Iedere eerste maandag- en woensdagochtend van de maand van 10 tot 12 uur kunt u ons bezoeken in het heemhuis Vanaf 1 januari 2025 wordt dat Iedere eerste maandagochtend en derde woensdagochtend van de maand. |
Doodslag op Jan Caris
De doodslag op Jan Caris werd gepleegd door Mathijs Willem Bollen op zondag 16 januari 1707 te Liessel voor de herberg van de weduwe Goossens.

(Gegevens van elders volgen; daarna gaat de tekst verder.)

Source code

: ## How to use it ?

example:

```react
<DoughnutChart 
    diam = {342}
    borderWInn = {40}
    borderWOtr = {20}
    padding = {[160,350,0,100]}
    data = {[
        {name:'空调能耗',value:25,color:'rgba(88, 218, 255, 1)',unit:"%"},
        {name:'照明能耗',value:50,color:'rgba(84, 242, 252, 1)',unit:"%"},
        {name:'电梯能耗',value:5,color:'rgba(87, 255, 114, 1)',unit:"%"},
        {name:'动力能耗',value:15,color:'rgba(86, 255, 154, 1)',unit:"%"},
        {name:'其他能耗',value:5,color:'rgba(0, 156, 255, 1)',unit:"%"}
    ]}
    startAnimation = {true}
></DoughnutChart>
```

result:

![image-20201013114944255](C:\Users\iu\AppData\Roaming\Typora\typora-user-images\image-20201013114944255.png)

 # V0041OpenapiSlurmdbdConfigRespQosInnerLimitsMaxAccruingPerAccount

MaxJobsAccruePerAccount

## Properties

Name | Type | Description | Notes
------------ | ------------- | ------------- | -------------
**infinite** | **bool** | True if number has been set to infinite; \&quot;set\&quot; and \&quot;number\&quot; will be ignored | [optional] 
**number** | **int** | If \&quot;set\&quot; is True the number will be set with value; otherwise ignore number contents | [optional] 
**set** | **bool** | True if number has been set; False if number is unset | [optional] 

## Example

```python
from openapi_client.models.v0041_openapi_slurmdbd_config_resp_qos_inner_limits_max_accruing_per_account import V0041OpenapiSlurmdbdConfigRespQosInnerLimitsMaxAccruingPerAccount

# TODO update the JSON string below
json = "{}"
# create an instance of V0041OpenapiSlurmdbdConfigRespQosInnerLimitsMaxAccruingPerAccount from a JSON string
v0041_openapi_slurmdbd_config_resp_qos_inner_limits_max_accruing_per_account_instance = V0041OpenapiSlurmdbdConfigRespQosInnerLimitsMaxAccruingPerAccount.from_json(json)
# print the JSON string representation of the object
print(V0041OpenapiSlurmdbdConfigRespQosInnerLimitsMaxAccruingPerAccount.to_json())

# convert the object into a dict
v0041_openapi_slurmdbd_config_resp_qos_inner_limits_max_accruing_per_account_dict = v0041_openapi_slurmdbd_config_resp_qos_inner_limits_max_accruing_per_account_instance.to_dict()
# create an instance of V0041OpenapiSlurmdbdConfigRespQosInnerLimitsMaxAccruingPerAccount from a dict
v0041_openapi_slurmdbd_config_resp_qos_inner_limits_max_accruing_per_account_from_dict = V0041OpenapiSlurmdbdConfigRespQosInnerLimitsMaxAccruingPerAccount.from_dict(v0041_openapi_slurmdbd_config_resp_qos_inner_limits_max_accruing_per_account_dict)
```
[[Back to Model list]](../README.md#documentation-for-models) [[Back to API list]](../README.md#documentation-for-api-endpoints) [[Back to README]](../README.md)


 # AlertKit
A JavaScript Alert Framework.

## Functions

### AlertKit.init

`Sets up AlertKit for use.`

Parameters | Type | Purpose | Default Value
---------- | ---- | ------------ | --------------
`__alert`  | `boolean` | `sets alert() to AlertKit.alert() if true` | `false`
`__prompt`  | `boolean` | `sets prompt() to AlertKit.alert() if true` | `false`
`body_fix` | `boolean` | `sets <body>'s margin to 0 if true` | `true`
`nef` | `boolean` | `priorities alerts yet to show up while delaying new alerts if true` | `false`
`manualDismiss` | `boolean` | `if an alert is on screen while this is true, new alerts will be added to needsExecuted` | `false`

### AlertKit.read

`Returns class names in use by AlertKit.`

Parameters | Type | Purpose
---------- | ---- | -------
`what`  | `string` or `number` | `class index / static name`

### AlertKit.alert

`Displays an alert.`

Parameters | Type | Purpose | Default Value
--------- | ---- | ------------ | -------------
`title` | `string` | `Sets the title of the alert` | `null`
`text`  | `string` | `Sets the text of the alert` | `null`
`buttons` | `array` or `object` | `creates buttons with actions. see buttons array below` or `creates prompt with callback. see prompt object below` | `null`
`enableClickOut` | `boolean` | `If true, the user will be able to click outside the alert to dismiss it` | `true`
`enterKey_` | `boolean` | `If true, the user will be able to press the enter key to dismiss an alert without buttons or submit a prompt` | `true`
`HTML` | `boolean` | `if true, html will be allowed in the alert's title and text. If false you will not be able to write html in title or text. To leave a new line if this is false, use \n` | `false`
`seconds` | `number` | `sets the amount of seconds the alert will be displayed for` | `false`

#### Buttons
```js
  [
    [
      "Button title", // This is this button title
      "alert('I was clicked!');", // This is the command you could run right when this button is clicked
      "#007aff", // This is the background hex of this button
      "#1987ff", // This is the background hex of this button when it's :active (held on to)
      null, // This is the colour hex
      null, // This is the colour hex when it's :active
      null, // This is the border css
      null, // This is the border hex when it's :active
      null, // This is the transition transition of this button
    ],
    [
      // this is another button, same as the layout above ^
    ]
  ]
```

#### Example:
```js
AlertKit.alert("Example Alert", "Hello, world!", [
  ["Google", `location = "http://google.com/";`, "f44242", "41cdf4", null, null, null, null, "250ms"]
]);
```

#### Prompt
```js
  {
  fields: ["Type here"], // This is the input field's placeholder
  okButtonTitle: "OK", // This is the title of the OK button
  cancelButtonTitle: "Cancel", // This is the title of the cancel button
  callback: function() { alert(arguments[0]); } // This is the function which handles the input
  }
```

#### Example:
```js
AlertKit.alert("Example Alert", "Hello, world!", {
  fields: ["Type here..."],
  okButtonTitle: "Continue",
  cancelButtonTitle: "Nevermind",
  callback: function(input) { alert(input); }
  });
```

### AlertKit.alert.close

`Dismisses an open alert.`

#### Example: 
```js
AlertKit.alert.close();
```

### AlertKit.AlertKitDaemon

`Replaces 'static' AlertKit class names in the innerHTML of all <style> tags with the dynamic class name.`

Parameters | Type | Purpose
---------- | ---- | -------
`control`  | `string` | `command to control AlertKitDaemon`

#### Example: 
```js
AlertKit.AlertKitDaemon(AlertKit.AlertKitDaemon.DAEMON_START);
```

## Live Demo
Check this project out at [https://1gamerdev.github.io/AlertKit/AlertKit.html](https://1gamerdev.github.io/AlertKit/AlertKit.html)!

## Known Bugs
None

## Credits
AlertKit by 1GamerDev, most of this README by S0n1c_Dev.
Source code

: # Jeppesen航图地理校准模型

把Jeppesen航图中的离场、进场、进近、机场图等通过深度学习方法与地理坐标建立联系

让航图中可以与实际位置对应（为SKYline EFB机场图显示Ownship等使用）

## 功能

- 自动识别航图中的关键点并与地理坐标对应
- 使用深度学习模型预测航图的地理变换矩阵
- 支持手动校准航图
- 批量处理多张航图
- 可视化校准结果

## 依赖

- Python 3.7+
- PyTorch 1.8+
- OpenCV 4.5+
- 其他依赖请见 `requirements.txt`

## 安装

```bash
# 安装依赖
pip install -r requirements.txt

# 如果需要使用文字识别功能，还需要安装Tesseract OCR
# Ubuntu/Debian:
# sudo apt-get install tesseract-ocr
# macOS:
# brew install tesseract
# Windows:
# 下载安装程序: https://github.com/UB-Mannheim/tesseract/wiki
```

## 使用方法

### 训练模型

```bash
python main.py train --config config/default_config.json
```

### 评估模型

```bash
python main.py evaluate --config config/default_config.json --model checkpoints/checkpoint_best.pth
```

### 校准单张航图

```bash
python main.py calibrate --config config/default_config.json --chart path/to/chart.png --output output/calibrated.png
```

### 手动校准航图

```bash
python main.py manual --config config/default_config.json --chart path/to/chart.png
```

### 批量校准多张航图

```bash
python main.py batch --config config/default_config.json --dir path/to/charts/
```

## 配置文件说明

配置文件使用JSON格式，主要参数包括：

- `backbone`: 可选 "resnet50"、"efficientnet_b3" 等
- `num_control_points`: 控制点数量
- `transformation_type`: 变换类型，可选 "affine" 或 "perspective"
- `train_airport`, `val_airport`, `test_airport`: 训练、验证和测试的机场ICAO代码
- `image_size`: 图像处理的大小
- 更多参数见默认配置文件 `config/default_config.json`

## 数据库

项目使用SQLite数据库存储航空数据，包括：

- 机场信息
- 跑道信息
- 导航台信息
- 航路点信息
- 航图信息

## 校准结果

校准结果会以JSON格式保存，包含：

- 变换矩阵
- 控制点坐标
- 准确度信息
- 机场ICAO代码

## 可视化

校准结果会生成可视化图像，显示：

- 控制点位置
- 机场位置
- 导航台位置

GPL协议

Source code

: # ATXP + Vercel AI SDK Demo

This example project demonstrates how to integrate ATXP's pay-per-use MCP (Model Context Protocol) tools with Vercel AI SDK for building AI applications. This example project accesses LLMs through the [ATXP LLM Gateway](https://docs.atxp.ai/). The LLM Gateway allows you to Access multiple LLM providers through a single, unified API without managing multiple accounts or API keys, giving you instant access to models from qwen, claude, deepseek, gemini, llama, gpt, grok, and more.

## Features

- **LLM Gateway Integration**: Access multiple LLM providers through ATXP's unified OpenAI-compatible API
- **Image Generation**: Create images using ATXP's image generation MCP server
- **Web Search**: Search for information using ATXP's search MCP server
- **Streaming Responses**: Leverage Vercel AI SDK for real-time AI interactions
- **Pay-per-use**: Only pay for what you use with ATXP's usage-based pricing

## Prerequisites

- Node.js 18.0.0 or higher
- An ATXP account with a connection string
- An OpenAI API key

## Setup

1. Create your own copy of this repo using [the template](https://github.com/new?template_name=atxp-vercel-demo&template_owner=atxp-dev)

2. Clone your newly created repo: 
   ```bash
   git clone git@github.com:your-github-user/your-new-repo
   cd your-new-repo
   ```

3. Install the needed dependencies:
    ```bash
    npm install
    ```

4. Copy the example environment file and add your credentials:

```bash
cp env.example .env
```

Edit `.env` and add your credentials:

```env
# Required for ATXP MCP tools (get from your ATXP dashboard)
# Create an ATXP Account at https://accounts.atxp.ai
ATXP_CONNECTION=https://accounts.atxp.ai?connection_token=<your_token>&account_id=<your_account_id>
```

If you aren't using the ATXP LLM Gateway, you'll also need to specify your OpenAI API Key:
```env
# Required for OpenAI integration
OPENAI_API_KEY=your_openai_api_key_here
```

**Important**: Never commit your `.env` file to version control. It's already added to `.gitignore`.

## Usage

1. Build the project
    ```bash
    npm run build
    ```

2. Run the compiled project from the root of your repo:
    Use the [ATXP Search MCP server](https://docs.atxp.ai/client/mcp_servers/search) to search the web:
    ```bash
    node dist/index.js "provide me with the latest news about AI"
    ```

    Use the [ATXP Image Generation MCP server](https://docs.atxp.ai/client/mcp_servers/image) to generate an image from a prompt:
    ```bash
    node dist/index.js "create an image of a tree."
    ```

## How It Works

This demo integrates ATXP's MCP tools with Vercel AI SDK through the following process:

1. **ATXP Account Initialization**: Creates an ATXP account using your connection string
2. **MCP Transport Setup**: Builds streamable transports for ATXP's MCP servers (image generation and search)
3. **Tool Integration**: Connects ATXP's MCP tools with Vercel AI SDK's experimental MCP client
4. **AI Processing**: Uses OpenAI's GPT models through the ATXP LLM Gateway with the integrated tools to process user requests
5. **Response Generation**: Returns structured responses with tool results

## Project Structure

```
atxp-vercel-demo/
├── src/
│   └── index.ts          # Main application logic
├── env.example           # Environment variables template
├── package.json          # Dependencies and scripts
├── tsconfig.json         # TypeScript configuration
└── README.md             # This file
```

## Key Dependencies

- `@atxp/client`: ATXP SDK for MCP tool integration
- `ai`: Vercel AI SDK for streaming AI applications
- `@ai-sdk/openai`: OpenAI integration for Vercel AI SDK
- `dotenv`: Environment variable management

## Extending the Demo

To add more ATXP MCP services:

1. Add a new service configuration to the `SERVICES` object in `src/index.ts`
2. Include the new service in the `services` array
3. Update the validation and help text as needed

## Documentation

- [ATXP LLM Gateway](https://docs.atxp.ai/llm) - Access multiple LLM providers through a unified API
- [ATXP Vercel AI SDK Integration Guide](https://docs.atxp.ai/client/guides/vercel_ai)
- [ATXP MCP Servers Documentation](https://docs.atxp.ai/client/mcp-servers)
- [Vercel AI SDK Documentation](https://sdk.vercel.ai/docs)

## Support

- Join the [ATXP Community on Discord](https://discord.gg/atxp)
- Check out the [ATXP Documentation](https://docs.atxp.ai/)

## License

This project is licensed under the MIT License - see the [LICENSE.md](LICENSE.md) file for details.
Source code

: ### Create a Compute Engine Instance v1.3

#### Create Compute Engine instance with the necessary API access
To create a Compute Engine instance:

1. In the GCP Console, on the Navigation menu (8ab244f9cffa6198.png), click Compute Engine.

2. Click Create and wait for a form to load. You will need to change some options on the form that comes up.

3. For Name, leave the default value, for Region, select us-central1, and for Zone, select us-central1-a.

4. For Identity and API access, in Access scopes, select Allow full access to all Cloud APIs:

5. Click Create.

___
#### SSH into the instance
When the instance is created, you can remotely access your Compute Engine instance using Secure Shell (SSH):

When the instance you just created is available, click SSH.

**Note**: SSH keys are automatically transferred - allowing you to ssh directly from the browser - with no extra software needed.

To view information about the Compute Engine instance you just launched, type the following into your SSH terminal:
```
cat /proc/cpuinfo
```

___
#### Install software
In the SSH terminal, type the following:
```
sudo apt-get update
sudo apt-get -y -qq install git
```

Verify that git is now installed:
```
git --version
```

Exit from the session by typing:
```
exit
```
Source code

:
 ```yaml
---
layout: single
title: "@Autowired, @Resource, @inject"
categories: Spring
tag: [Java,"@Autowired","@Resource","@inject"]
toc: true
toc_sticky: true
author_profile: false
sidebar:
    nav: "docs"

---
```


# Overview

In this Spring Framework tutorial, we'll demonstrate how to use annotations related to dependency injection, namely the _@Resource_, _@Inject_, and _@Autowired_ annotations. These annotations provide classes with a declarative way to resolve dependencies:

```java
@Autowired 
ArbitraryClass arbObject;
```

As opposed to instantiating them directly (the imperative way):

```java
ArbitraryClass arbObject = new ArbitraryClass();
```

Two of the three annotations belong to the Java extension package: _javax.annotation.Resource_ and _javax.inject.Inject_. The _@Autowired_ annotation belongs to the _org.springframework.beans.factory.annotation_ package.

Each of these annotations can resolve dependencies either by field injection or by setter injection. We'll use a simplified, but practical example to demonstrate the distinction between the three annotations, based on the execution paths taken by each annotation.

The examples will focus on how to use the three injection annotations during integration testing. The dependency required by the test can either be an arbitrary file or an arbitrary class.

Op zondag 16 januari 1707 zaten Eijmbert Jan Goossens (24 jaar), Hendrik Tijssen uit Vlierden (21 jaar) Hendrik Hendriksen (ca 23 jaar) van de Leensel en Dirk Joosten (circa 20 jaar) uit Asten samen met Jan Caris uit Meijel en Tijs Willem Bollen in de herberg van Jenneke, de weduwe van Jan Peter Goossens. Op een gegeven moment ontstond ruzie tussen Thijs Bollen en Jan Caris. Ze daagden elkaar uit naar buiten te komen om het uit te vechten en zo geschiedde. Eenmaal buiten sloeg Thijs Bollen met een stok op het hoofd. Het slachtoffer viel neer en heeft daarna niet meer gesproken. Hij overleed de volgende dag aan zijn verwondingen.[1]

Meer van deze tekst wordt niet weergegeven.